The trials were supported by ECA’s US partner Harvey Lynch Inc. from an Oceaneering vessel hired by BP. The runs included several missions at 1,356 m (4,450 ft) on a 229 mm x 330 mm (9 in. x 13 in.) flowline. The vehicle capabilities were confirmed for the following:
- Accurate repositioning close to seabed after the descent phase
- Keeping an acoustic supervision from the surface throughout the mission
- Validating a sophisticated mission management system
- Finding and “locking” onto a pipeline after a searching phase
- Tracking and closely following a pipeline between 1 and 2 m (3.28 and 6.56 ft) above the pipe enabling recording of high quality video images of the pipeline
- Detecting and carrying out close inspection of an anomaly using dedicated patterns
- Safely being recovered to the surface.
System description
TheAlistar 3000’s main characteristics are a length of 5 m (16 ft), a maximum body diameter of 1.2 m (4 ft), an overall height of 1.5 m (4.9 ft), total weight of 2,100 kg (4,630 lb) including up to 200 kg (441 lb) payload, and an operating depth of 0-3,000 m (0-9,842 ft).

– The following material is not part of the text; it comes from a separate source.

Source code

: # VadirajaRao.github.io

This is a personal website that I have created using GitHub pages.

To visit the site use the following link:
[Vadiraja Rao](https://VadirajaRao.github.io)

It is equipped with four longitudinal, two lateral and two vertical thrusters. The actuators layout provides maneuverability, especially at zero speed, giving the vehicles the ability to hover. An active ballast system enables the vehicle to operate from 0 to 3,000 m (9,842 ft) without the need to manually adjust the ballasting before launch. Alistar is able to operate at 0 knots while hovering and can achieve a maximum speed of 6 knots through water.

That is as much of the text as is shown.